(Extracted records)
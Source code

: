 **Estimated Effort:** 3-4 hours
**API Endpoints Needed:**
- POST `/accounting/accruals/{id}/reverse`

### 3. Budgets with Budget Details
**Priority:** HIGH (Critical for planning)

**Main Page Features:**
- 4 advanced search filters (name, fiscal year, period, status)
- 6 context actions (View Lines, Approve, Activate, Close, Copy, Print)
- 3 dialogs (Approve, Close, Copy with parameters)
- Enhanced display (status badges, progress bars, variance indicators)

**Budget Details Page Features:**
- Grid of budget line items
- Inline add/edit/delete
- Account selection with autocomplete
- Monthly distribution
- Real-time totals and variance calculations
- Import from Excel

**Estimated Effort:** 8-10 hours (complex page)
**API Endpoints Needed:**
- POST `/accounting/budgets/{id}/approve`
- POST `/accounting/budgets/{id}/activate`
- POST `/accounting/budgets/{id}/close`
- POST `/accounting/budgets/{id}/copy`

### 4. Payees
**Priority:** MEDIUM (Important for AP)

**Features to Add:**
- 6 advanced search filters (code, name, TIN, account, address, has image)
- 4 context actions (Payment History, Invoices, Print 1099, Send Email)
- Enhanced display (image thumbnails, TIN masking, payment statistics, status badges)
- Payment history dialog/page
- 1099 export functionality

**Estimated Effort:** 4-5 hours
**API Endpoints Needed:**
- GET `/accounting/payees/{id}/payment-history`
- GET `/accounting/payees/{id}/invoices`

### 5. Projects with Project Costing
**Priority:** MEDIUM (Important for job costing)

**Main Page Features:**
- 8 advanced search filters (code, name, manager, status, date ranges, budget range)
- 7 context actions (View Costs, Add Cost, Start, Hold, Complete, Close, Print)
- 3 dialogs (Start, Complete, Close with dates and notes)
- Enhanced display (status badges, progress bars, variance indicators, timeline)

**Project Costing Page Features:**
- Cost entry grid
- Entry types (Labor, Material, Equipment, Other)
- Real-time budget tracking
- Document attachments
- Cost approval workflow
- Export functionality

## Your goal
After locating the line that contains "- 4 advanced", please copy exactly every line from the start of the records through it, and nothing else.

## Exercise response
Source code

: **Estimated Effort:** 3-4 hours
**API Endpoints Needed:**
- POST `/accounting/accruals/{id}/reverse`

### 3. Budgets with Budget Details
**Priority:** HIGH (Critical for planning)

**Main Page Features:**
- 4 advanced search filters (name, fiscal year, period, status)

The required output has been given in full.